== Material to process ==

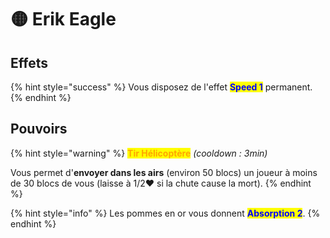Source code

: # 🟡 Erik Eagle

## Effets

{% hint style="success" %}
Vous disposez de l'effet <mark style="color:blue;">**Speed 1**</mark> permanent.
{% endhint %}

## Pouvoirs

{% hint style="warning" %}
<mark style="color:orange;">**Tir Hélicoptère**</mark> _(cooldown : 3min)_

Vous permet d'**envoyer dans les airs** (environ 50 blocs) un joueur à moins de 30 blocs de vous (laisse à 1/2❤ si la chute cause la mort).
{% endhint %}

{% hint style="info" %}
Les pommes en or vous donnent <mark style="color:blue;">**Absorption 2**</mark>.
{% endhint %}
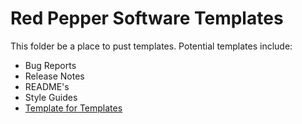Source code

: # Red Pepper Software Templates

This folder be a place to pust templates. Potential templates include: 
* Bug Reports
* Release Notes
* README's
* Style Guides
* [Template for Templates](./TemplateTemplate.md)

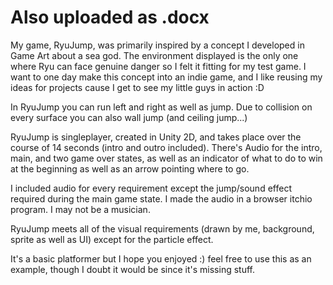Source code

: # Also uploaded as .docx
My game, RyuJump, was primarily inspired by a concept I developed in Game Art about a sea god. The environment displayed is the only one where Ryu can face genuine danger so I felt it fitting for my test game. I want to one day make this concept into an indie game, and I like reusing my ideas for projects cause I get to see my little guys in action :D

In RyuJump you can run left and right as well as jump. Due to collision on every surface you can also wall jump (and ceiling jump...) 

RyuJump is singleplayer, created in Unity 2D, and takes place over the course of 14 seconds (intro and outro included). There's Audio for the intro, main, and two game over states, as well as an indicator of what to do to win at the beginning as well as an arrow pointing where to go. 

I included audio for every requirement except the jump/sound effect required during the main game state. I made the audio in a browser itchio program. I may not be a musician.

RyuJump meets all of the visual requirements (drawn by me, background, sprite as well as UI) except for the particle effect. 

It's a basic platformer but I hope you enjoyed :) feel free to use this as an example, though I doubt it would be since it's missing stuff. 

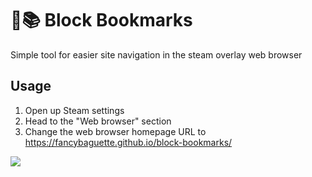 # 🧱📚 Block Bookmarks
Simple tool for easier site navigation in the steam overlay web browser

## Usage
1. Open up Steam settings
2. Head to the "Web browser" section
3. Change the web browser homepage URL to https://fancybaguette.github.io/block-bookmarks/
<img src="https://cdn.discordapp.com/attachments/972799878956716122/1001920490450993352/Bez_tytuu.png">
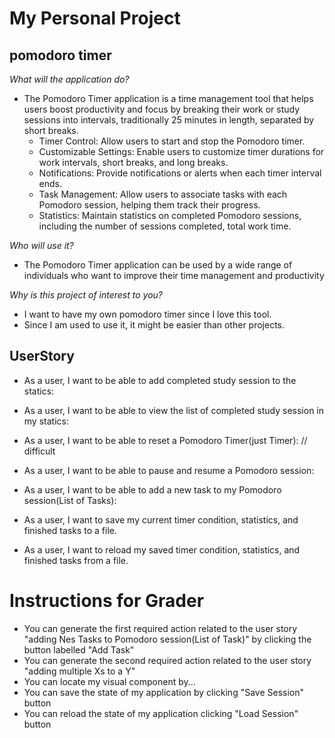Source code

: # **My Personal Project**
## pomodoro timer

*What will the application do?*
- The Pomodoro Timer application is a time management tool that helps users boost productivity and focus by breaking their work or study sessions into intervals, traditionally 25 minutes in length, separated by short breaks.
  - Timer Control: Allow users to start and stop the Pomodoro timer.
  - Customizable Settings: Enable users to customize timer durations for work intervals, short breaks, and long breaks.
  - Notifications: Provide notifications or alerts when each timer interval ends.
  - Task Management: Allow users to associate tasks with each Pomodoro session, helping them track their progress.
  - Statistics: Maintain statistics on completed Pomodoro sessions, including the number of sessions completed, total work time.

*Who will use it?*
- The Pomodoro Timer application can be used by a wide range of individuals who want to improve their time management and productivity

*Why is this project of interest to you?*
- I want to have my own pomodoro timer since I love this tool.
- Since I am used to use it, it might be easier than other projects.

## UserStory
- As a user, I want to be able to add completed study session to the statics:
- As a user, I want to be able to view the list of completed study session in my statics:
- As a user, I want to be able to reset a Pomodoro Timer(just Timer): // difficult
- As a user, I want to be able to pause and resume a Pomodoro session:
- As a user, I want to be able to add a new task to my Pomodoro session(List of Tasks):

- As a user, I want to save my current timer condition, statistics, and finished tasks to a file.
- As a user, I want to reload my saved timer condition, statistics, and finished tasks from a file.

# Instructions for Grader
- You can generate the first required action related to the user story "adding Nes Tasks to Pomodoro session(List of Task)" by clicking the button labelled "Add Task"
- You can generate the second required action related to the user story "adding multiple Xs to a Y" 
- You can locate my visual component by...
- You can save the state of my application by clicking "Save Session" button
- You can reload the state of my application clicking "Load Session" button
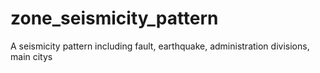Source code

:# zone_seismicity_pattern
A seismicity pattern including fault, earthquake, administration divisions, main citys
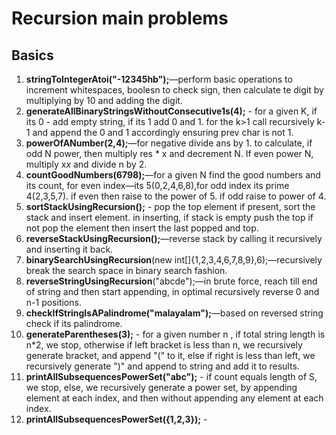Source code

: # Recursion main problems 

## Basics
1. **stringToIntegerAtoi("-12345hb");**—perform basic operations to increment whitespaces, boolesn to check sign, then calculate te digit by multiplying by 10 and adding the digit.
2. **generateAllBinaryStringsWithoutConsecutive1s(4);** - for a given K, if its 0 - add empty string, if its 1 add 0 and 1. for the k>1 call recursively k-1 and append the 0 and 1 accordingly ensuring prev char is not 1.
3. **powerOfANumber(2,4);**—for negative divide ans by 1. to calculate, if odd N power, then multiply res * x and decrement N. If even power N, multiply x*x* and divide n by 2.
4. **countGoodNumbers(6798);**—for a given N find the good numbers and its count, for even index—its 5(0,2,4,6,8),for odd index its prime 4(2,3,5,7). if even then raise to the power of 5. if odd raise to power of 4.   
5. **sortStackUsingRecursion();** - pop the top element if present, sort the stack and insert element. in inserting, if stack is empty push the top if not pop the element then insert the last popped and top.
6. **reverseStackUsingRecursion();**—reverse stack by calling it recursively and inserting it back.
7. **binarySearchUsingRecursion**(new int[]{1,2,3,4,6,7,8,9},6);—recursively break the search space in binary search fashion.
8. **reverseStringUsingRecursion**("abcde");—in brute force, reach till end of string and then start appending, in optimal recursively reverse 0 and n-1 positions.
9. **checkIfStringIsAPalindrome("malayalam");**—based on reversed string check if its palindrome.
10. **generateParentheses(3);** - for a given number n , if total string length is n*2, we stop, otherwise if left bracket is less than n, we recursively generate bracket, and append "(" to it, else if right is less than left, we recursively generate ")" and append to string and add it to results.
11. **printAllSubsequencesPowerSet("abc");** - if count equals length of S, we stop, else, we recursively generate a power set, by appending element at each index, and then without appending any element at each index.
12. **printAllSubsequencesPowerSet({1,2,3});** - 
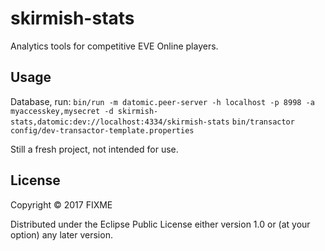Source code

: # skirmish-stats

Analytics tools for competitive EVE Online players.

## Usage

Database, run:
`bin/run -m datomic.peer-server -h localhost -p 8998 -a myaccesskey,mysecret -d skirmish-stats,datomic:dev://localhost:4334/skirmish-stats`
`bin/transactor config/dev-transactor-template.properties`

Still a fresh project, not intended for use.

## License

Copyright © 2017 FIXME

Distributed under the Eclipse Public License either version 1.0 or (at
your option) any later version.
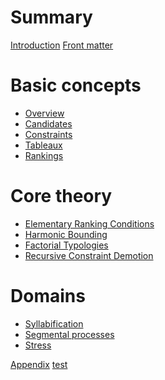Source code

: # Summary


[Introduction](./introduction.md)
[Front matter](./front-matter.md)

<!-- #- [Basic concepts](./basic-concepts.md) -->
# Basic concepts
- [Overview](./basic-concepts/overview.md)
- [Candidates](./basic-concepts/candidates.md)
- [Constraints](./basic-concepts/constraints.md)
- [Tableaux](./basic-concepts/tableaux.md)
- [Rankings](./basic-concepts/rankings.md)

<!-- - [Core theory](./core-theory.md) -->
# Core theory
- [Elementary Ranking Conditions](./core-theory/erc.md)
- [Harmonic Bounding](./core-theory/harmonic-bounding.md)
- [Factorial Typologies](./core-theory/factorial-typologies.md)
- [Recursive Constraint Demotion](./core-theory/rcd.md)

<!-- - [Domains](./domains.md) -->
# Domains
- [Syllabification](./domains/syllibification.md)
- [Segmental processes](./domains/segments.md)
- [Stress](./domains/stress.md)

[Appendix](./appendix/appendix.md)
[test](./test.md)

===

What the task requires:
Tally how many lines of the records hold the word "else". Answer with the number only.

Finished task:
2